Sunday, May 4, 2014

Does Corn Meal Work on Fungus?

'Tis the season, another Dear Reader question.  I just finished throwing the tarp over the plants (the temperature, which wasn't expected to drop, is currently dropping like a rock), so fortunately I have a moment to answer this.

Corn meal has plenty of advantages for your lawn (and gardens), although I do tend to put down cracked corn instead of corn meal.  The cracked corn flows more like a commercial fertilizer, although it takes longer to work.  In either case, it's a great soil conditioner and wonderful way of adding organic matter.  It's not such a great feeding at 1.65-0.65-0.40 and I'd use soybean meal instead if feeding the lawn is your goal.

But to the question:  does corn meal work on fungus?

In one word:  yes.

In four words:  yes, but not quickly.

Corn adds trichoderma fungi to your lawn, which love to hunt down and eat other fungi (they're more or less the helpful little vampires of the fungal world).  Like any other biological agent, they take time to reproduce enough to gain an advantage over the disease fungi.  And like any predator, their reproductive cycle is slower than the fungi they hunt.
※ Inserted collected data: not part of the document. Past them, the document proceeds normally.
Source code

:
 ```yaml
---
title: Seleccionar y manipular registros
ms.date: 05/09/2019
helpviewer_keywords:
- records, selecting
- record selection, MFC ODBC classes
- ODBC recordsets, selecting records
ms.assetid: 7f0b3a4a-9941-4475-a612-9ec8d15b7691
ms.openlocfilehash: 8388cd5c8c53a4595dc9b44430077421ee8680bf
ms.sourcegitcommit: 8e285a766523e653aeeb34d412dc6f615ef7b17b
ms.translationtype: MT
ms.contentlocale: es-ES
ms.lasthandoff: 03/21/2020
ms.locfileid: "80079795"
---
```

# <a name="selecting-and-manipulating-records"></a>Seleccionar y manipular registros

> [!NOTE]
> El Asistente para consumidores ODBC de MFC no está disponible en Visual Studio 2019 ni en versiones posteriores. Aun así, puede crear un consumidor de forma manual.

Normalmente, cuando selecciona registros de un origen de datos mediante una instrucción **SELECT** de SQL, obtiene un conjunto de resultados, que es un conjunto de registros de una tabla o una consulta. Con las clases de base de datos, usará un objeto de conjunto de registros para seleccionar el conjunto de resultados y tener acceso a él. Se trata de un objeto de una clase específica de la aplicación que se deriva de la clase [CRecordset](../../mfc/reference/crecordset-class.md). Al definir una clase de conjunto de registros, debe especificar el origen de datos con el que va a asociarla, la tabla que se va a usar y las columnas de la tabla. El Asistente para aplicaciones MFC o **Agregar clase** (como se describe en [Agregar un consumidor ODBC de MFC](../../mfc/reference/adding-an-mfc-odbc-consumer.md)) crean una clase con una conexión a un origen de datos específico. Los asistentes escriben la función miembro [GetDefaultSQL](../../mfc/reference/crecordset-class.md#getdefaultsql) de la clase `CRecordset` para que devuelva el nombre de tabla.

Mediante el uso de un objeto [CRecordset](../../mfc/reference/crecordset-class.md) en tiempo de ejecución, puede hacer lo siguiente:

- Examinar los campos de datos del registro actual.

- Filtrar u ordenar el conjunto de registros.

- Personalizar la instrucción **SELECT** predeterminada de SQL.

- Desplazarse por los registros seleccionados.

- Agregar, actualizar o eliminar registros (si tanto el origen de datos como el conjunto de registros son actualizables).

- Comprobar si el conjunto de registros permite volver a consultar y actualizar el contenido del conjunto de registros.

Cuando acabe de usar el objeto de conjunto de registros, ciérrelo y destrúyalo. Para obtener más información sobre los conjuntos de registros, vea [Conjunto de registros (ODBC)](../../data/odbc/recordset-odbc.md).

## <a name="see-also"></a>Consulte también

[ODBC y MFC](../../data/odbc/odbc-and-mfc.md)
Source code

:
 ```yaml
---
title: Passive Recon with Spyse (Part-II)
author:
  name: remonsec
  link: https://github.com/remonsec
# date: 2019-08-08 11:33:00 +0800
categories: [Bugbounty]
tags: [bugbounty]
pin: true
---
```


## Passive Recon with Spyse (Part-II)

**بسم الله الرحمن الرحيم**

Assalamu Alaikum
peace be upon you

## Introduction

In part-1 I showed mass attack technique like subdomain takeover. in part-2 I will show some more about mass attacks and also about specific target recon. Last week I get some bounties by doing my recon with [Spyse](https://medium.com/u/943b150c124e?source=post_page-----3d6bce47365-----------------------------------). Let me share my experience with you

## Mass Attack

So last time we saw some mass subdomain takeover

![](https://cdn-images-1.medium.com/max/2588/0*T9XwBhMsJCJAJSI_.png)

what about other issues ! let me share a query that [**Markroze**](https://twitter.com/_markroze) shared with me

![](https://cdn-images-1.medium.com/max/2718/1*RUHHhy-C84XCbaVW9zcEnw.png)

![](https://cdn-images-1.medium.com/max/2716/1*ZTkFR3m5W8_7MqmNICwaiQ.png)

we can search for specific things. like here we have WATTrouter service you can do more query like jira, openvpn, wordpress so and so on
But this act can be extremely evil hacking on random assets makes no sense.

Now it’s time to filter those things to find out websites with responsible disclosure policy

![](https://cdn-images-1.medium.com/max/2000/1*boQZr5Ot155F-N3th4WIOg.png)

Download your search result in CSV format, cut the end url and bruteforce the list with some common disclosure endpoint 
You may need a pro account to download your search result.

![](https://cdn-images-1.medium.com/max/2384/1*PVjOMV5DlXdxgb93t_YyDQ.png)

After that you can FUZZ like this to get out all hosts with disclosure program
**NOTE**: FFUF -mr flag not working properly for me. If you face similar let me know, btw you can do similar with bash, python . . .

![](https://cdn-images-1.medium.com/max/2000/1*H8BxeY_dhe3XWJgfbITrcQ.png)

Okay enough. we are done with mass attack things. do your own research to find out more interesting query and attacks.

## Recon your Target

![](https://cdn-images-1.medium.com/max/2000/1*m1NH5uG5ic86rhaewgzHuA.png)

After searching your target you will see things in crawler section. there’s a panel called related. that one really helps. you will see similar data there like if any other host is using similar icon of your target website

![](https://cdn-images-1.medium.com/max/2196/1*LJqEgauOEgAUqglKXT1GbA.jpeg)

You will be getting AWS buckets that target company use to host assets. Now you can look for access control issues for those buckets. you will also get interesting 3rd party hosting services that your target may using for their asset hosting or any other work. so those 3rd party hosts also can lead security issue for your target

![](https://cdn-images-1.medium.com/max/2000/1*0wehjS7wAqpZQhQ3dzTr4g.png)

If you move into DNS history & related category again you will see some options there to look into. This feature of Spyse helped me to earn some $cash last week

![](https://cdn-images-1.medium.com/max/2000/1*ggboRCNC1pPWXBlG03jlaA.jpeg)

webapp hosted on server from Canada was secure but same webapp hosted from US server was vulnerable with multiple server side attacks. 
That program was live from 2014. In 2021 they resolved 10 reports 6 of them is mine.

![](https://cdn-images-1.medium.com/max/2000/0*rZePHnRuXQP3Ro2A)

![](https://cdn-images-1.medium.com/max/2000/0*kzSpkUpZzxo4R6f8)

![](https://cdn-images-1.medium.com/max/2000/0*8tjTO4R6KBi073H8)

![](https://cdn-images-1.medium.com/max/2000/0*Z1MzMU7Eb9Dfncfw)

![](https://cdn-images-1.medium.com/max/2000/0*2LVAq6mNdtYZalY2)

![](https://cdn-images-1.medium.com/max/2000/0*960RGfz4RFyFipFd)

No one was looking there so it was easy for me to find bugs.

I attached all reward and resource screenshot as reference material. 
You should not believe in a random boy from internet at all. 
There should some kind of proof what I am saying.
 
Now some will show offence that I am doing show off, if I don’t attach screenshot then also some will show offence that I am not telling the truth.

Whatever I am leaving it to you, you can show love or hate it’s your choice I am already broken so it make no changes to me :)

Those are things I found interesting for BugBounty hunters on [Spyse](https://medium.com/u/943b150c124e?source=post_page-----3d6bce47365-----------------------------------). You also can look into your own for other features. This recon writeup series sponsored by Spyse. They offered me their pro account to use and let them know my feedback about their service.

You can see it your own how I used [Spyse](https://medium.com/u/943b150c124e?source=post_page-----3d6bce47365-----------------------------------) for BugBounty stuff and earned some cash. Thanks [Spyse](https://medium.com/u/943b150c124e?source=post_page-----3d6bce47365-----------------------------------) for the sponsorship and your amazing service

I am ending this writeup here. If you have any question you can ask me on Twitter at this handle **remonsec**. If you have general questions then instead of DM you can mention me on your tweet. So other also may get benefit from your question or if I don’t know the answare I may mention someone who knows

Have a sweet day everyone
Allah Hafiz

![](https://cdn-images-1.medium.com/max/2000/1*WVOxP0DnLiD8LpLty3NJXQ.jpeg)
As a curative, corn meal will work, but additional damage may be done while you're waiting.  If you're simply trying to make certain that your summer patch problem isn't quite so bad, adding it now will help.  If it's July and you have summer patch running rampant and destroying your lawn, choosing a chemical control is certainly going to be faster, more effective, and leave you more lawn.

More or less, I consider corn meal a preventative, but not a particularly good curative.  While you can use it as a curative (and it is completely organic), it's not going to be fast.